→ Task goal
Give the number of lines in the listing that contain the word "Equity", and nothing besides.

◇ ◇ ◇ ◇ ◇ ◇ ◇

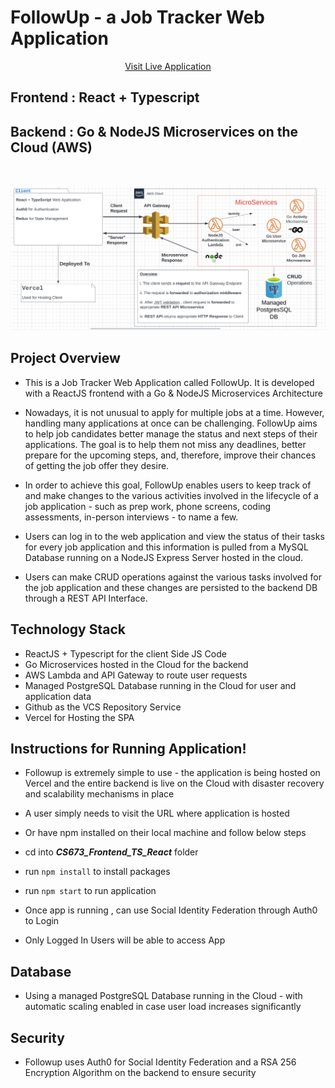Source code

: # FollowUp - a Job Tracker Web Application

<p align="center"><a  href="https://job-tracker-react-ts-go.vercel.app/">Visit Live Application</a></p>

## Frontend : React + Typescript

## Backend : Go & NodeJS Microservices on the Cloud (AWS)

</br>

![Application Architecture](./images/software_arch_overview.png)

## Project Overview

- This is a Job Tracker Web Application called FollowUp. It is developed with a ReactJS frontend with a Go & NodeJS Microservices Architecture

- Nowadays, it is not unusual to apply for multiple jobs at a time. However, handling many applications at once can be challenging. FollowUp aims to help job candidates better manage the status and next steps of their applications. The goal is to help them not miss any deadlines, better prepare for the upcoming steps, and, therefore, improve their chances of getting the job offer they desire.

- In order to achieve this goal, FollowUp enables users to keep track of and make changes to the various activities involved in the lifecycle of a job application - such as prep work, phone screens, coding assessments, in-person interviews - to name a few.

- Users can log in to the web application and view the status of their tasks for every job application and this information is pulled from a MySQL Database running on a NodeJS Express Server hosted in the cloud.

- Users can make CRUD operations against the various tasks involved for the job application and these changes are persisted to the backend DB through a REST API Interface.

## Technology Stack

- ReactJS + Typescript for the client Side JS Code
- Go Microservices hosted in the Cloud for the backend
- AWS Lambda and API Gateway to route user requests
- Managed PostgreSQL Database running in the Cloud for user and application data
- Github as the VCS Repository Service
- Vercel for Hosting the SPA

## Instructions for Running Application!

- Followup is extremely simple to use - the application is being hosted on Vercel and the entire backend is live on the Cloud with disaster recovery and scalability mechanisms in place

- A user simply needs to visit the URL where application is hosted

- Or have npm installed on their local machine and follow below steps

- cd into **_CS673_Frontend_TS_React_** folder
- run <code>npm install</code> to install packages
- run <code>npm start</code> to run application
- Once app is running , can use Social Identity Federation through Auth0 to Login
- Only Logged In Users will be able to access App

## Database

- Using a managed PostgreSQL Database running in the Cloud - with automatic scaling enabled in case user load increases significantly

## Security

- Followup uses Auth0 for Social Identity Federation and a RSA 256 Encryption Algorithm on the backend to ensure security

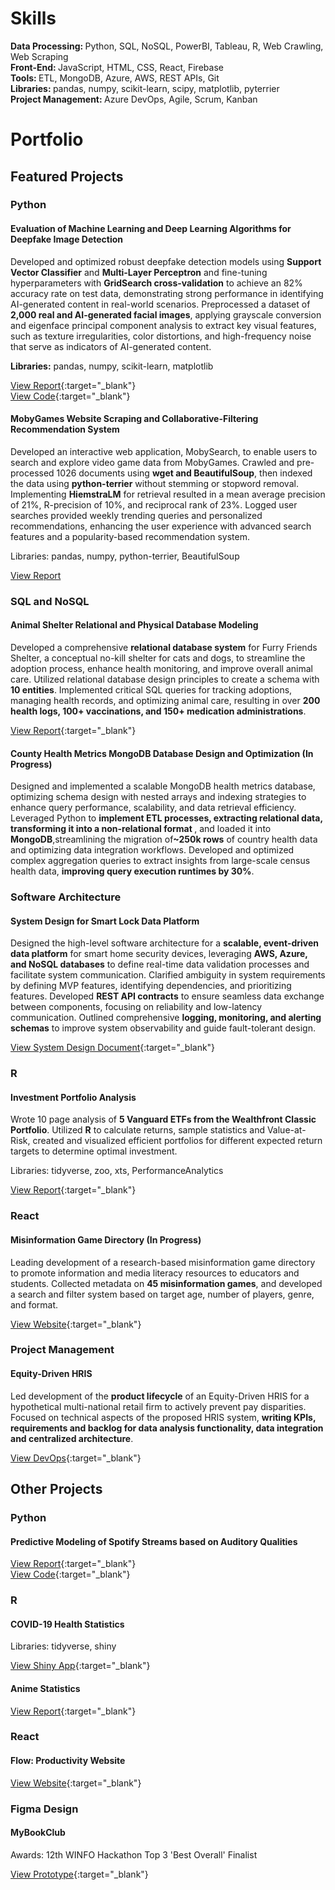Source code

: # Skills

<b>Data Processing: </b>Python, SQL, NoSQL, PowerBI, Tableau, R, Web Crawling, Web Scraping  
<b>Front-End: </b>JavaScript, HTML, CSS, React, Firebase  
<b>Tools: </b>ETL, MongoDB, Azure, AWS, REST APIs, Git  
<b>Libraries: </b>pandas, numpy, scikit-learn, scipy, matplotlib, pyterrier  
<b>Project Management: </b>Azure DevOps, Agile, Scrum, Kanban

# Portfolio

## Featured Projects

### Python

#### Evaluation of Machine Learning and Deep Learning Algorithms for Deepfake Image Detection 

Developed and optimized robust deepfake detection models using <b>Support Vector Classifier</b> and <b>Multi-Layer Perceptron</b> and fine-tuning hyperparameters with <b>GridSearch cross-validation</b> to achieve an 82% accuracy rate on test data, demonstrating strong performance in identifying AI-generated content in real-world scenarios. Preprocessed a dataset of <b>2,000 real and AI-generated facial images</b>, applying grayscale conversion and eigenface principal component analysis to extract key visual features, such as texture irregularities, color distortions, and high-frequency noise that serve as indicators of AI-generated content.

<b>Libraries:</b> pandas, numpy, scikit-learn, matplotlib

[View Report](projects/deepfakes/DeepfakeDetectionFinalReport.pdf){:target="_blank"}  
[View Code](projects/deepfakes/DeepfakeDetectionCode.html){:target="_blank"}

#### MobyGames Website Scraping and Collaborative-Filtering Recommendation System

Developed an interactive web application, MobySearch, to enable users to search and explore video game data from MobyGames. Crawled and pre-processed 1026 documents using <b>wget and BeautifulSoup</b>, then indexed the data using <b>python-terrier</b> without stemming or stopword removal. Implementing <b>HiemstraLM</b> for retrieval resulted in a mean average precision of 21%, R-precision of 10%, and reciprocal rank of 23%. Logged user searches provided weekly trending queries and personalized recommendations, enhancing the user experience with advanced search features and a popularity-based recommendation system.

Libraries: pandas, numpy, python-terrier, BeautifulSoup

[View Report](projects/gamerecs/MobyGamesReport.pdf)

### SQL and NoSQL

#### Animal Shelter Relational and Physical Database Modeling

Developed a comprehensive <b>relational database system</b> for Furry Friends Shelter, a conceptual no-kill shelter for cats and dogs, to streamline the adoption process, enhance health monitoring, and improve overall animal care. Utilized relational database design principles to create a schema with <b>10 entities</b>. Implemented critical SQL queries for tracking adoptions, managing health records, and optimizing animal care, resulting in over <b>200 health logs, 100+ vaccinations, and 150+ medication administrations</b>.

[View Report](projects/animalshelter/FurryFriendsReport.pdf){:target="_blank"} 

#### County Health Metrics MongoDB Database Design and Optimization (In Progress)

Designed and implemented a scalable MongoDB health metrics database, optimizing schema design with nested arrays and indexing strategies to enhance query performance, scalability, and data retrieval efficiency. Leveraged Python to <b>implement ETL processes, extracting relational data, transforming it into a non-relational format </b>, and loaded it into <b>MongoDB</b>,streamlining the migration of<b>~250k rows</b> of country health data and optimizing data integration workflows. Developed and optimized complex aggregation queries to extract insights from large-scale census health data, <b>improving query execution runtimes by 30%</b>.

### Software Architecture

#### System Design for Smart Lock Data Platform

Designed the high-level software architecture for a <b>scalable, event-driven data platform</b> for smart home security devices, leveraging <b>AWS, Azure, and NoSQL databases</b> to define real-time data validation processes and facilitate system communication. Clarified ambiguity in system requirements by defining MVP features, identifying dependencies, and prioritizing features. Developed <b>REST API contracts</b> to ensure seamless data exchange between components, focusing on reliability and low-latency communication. Outlined comprehensive <b>logging, monitoring, and alerting schemas</b> to improve system observability and guide fault-tolerant design.

[View System Design Document](projects/smartlock/SmartLockSystemDesign.pdf){:target="_blank"}

### R

#### Investment Portfolio Analysis

Wrote 10 page analysis of <b>5 Vanguard ETFs from the Wealthfront Classic Portfolio</b>. Utilized <b>R</b> to calculate returns, sample statistics and Value-at-Risk, created and visualized efficient portfolios for different expected return targets to determine optimal investment.

Libraries: tidyverse, zoo, xts, PerformanceAnalytics

[View Report](projects/investment/InvestmentFinalReport.pdf){:target="_blank"}

### React

#### Misinformation Game Directory (In Progress)

Leading development of a research-based misinformation game directory to promote information and media literacy resources to educators and students. Collected metadata on <b>45 misinformation games</b>, and developed a search and filter system based on target age, number of players, genre, and format.

[View Website](https://opalsugar.github.io/misinfowb/){:target="_blank"}

### Project Management

#### Equity-Driven HRIS

Led development of the <b>product lifecycle</b> of an Equity-Driven HRIS for a hypothetical multi-national retail firm to actively prevent pay disparities. Focused on technical aspects of the proposed HRIS system, <b>writing KPIs, requirements and backlog for data analysis functionality, data integration and centralized architecture</b>.

[View DevOps](https://dev.azure.com/info380ba1/BA1%20Project/_wiki/wikis/BA1-Project.wiki/37/Executive-Summary){:target="_blank"}

## Other Projects

### Python

#### Predictive Modeling of Spotify Streams based on Auditory Qualities 

[View Report](projects/spotify/SpotifyReport.pdf){:target="_blank"}  
[View Code](projects/spotify/SpotifyCode.pdf){:target="_blank"}

### R

#### COVID-19 Health Statistics

Libraries: tidyverse, shiny

[View Shiny App](https://reneesingh.shinyapps.io/201_project/){:target="_blank"}

#### Anime Statistics

[View Report](projects/animestats/AnimeFinalReport.html){:target="_blank"}

### React

#### Flow: Productivity Website

[View Website](https://productivity-d4bde.web.app){:target="_blank"}

### Figma Design

#### MyBookClub

Awards: 12th WINFO Hackathon Top 3 'Best Overall' Finalist

[View Prototype](https://www.figma.com/proto/LDN98uWUMUIRdaqkbLvtn6/Winfo-Hackathon?node-id=37-1470&starting-point-node-id=37%3A1470
){:target="_blank"}


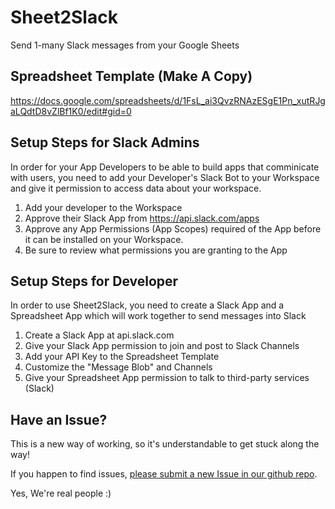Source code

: # Sheet2Slack
Send 1-many Slack messages from your Google Sheets

## Spreadsheet Template (Make A Copy)

https://docs.google.com/spreadsheets/d/1FsL_ai3QvzRNAzESgE1Pn_xutRJgaLQdtD8vZlBf1K0/edit#gid=0

## Setup Steps for Slack Admins

In order for your App Developers to be able to build apps that comminicate with users, you need to add your Developer's Slack Bot to your Workspace and give it permission to access data about your workspace.

1. Add your developer to the Workspace
2. Approve their Slack App from https://api.slack.com/apps
3. Approve any App Permissions (App Scopes) required of the App before it can be installed on your Workspace.
4. Be sure to review what permissions you are granting to the App

## Setup Steps for Developer

In order to use Sheet2Slack, you need to create a Slack App and a Spreadsheet App which will work together to send messages into Slack

1. Create a Slack App at api.slack.com
2. Give your Slack App permission to join and post to Slack Channels
3. Add your API Key to the Spreadsheet Template
4. Customize the "Message Blob" and Channels 
5. Give your Spreadsheet App permission to talk to third-party services (Slack)

## Have an Issue?

This is a new way of working, so it's understandable to get stuck along the way!

If you happen to find issues, [please submit a new Issue in our github repo](https://github.com/danphamx/Sheet2Slack/issues).

Yes, We're real people :)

◇ ◇ ◇ ◇ ◇ ◇ ◇

→ Your response
2